The epiphany set Ross on a path far different from the avant-garde jazz for which he’d come to New York in the first place, leaving behind the comfortable music scene of Charleston, S.C., for something edgy and abstract.
Instead, Ross formed Matuto, a band that mingles sounds of Brazil’s northeast – baiao, forro, coco, frevo, and more – with American roots music like bluegrass, country, and the blues. Now a force in New York’s busy Brazilian scene, with an album on the Ropeadope label and many festival and workshop gigs in Recife, Brazil, under its belt, Matuto comes to Johnny D’s on Tuesday for a Brazil Independence Day celebration.
The shifting membership of Brazilian and American players has been known to reach nine musicians on stage, but on the road, Matuto works as a power trio, with Ross joined by Rob Curto on accordion and Ze Mauricio on percussion and electronics.
About half the songs have lyrics – originals and classics from both sets of traditions that Ross delivers mostly in English, and Curto in Portuguese. The layerings that ensue – for instance, Brazilian harmonies with English words against what feels like country music, but with subtle rhythmic cross-currents – feel like notes from an investigation in progress.
That’s because Ross’s epiphany didn’t come out of nowhere. It followed several years learning Latin styles from Cuban to tango for restaurant and other gigs, and a stint with Brazilian percussionist Cyro Baptista’s New York group Beat the Donkey.
Most of all, it tapped into the sounds and feelings of Ross’s own childhood in the upcountry town of Anderson, S.C., and forced him to think again about his roots.
“I never liked country music,” he says. “I was the guy, growing up in the South, if you asked me what kind of music I liked, I would say `Everything but country!’ And it was true. So it had to be that I would make a record with country influences. That was like the final frontier for me. It just had to be like that.”
Like many Southerners, Ross says he had to leave his region in order to better appreciate it later. Unlike most, he found his way home by way of Brazil. In the northeast metropolis of Recife, he felt the echoes of Charleston everywhere.
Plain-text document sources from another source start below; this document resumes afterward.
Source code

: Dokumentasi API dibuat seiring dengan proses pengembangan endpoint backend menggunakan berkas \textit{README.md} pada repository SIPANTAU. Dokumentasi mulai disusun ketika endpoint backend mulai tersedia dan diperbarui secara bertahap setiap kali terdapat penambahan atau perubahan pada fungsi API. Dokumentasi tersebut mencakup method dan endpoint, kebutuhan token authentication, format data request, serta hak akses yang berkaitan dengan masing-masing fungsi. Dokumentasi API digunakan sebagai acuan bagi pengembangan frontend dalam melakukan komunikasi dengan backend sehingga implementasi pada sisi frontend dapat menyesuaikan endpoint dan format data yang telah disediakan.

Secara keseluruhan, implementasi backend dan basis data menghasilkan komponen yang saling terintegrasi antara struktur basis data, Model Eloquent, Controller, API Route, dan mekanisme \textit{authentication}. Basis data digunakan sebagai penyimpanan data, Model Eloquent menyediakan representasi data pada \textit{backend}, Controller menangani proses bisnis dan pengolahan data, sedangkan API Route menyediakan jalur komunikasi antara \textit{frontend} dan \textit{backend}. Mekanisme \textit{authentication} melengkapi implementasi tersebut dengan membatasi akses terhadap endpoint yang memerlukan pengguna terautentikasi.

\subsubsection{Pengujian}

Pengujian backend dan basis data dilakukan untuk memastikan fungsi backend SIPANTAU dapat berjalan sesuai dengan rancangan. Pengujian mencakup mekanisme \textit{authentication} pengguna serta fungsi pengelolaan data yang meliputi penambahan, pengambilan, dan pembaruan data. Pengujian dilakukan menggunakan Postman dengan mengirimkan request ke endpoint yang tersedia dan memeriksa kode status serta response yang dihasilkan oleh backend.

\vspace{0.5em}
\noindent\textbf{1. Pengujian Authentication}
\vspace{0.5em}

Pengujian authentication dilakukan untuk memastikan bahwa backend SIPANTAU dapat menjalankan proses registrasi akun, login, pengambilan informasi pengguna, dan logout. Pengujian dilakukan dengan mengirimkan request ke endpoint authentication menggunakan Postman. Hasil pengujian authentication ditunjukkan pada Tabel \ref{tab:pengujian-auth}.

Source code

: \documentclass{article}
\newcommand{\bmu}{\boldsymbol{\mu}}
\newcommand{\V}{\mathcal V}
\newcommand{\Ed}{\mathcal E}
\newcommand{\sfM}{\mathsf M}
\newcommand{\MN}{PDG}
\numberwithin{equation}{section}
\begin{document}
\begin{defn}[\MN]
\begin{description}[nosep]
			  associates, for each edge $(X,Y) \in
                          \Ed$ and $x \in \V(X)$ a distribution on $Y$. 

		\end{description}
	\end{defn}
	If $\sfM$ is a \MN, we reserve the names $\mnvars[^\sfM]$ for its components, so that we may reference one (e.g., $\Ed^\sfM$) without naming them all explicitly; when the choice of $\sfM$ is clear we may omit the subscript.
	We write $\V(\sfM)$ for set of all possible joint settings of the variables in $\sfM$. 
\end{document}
The two cities were the major New World ports of the 18th century, and hubs of the slave trade. Even the colonial architecture was similar.
“These are the entry points,” Ross says. “The influence boils down to that, to the melting pot of European, indigenous, and African influences swirling up to create something new. I feel that what we’re doing is nothing more than an extension of that.”
Matuto is a Brazilian term for a country person, though Ross explains that it’s not pejorative like “hillbilly.” It captures the sound’s roots in fields and plantations, with instruments and material from European farmers and migrants and African laborers. And it conveys the curiosity of a country kid – like Ross – negotiating the big city.
For accordionist Curto, Matuto is a space to reveal submerged historical connections, but most of all to enjoy producing something new.
“There are rhythmic elements in common, and a type of expressiveness,” he says by e-mail from Uruguay, while on tour with Lila Downs. “But I don’t think of combining the two things as an intellectual project, but instead a playful exploration of all the music we like.”
Nor does the band mistake itself for Brazilian or see its mission as didactic.
“Rob and I are Americans who found this music and fell in love with it,” says Ross. “It’s inspired us so much that we’ve incorporated it deeply. We can tell people about the influences, but hopefully we can create good music that people will want to dance to and enjoy. And then they’ll want to know.”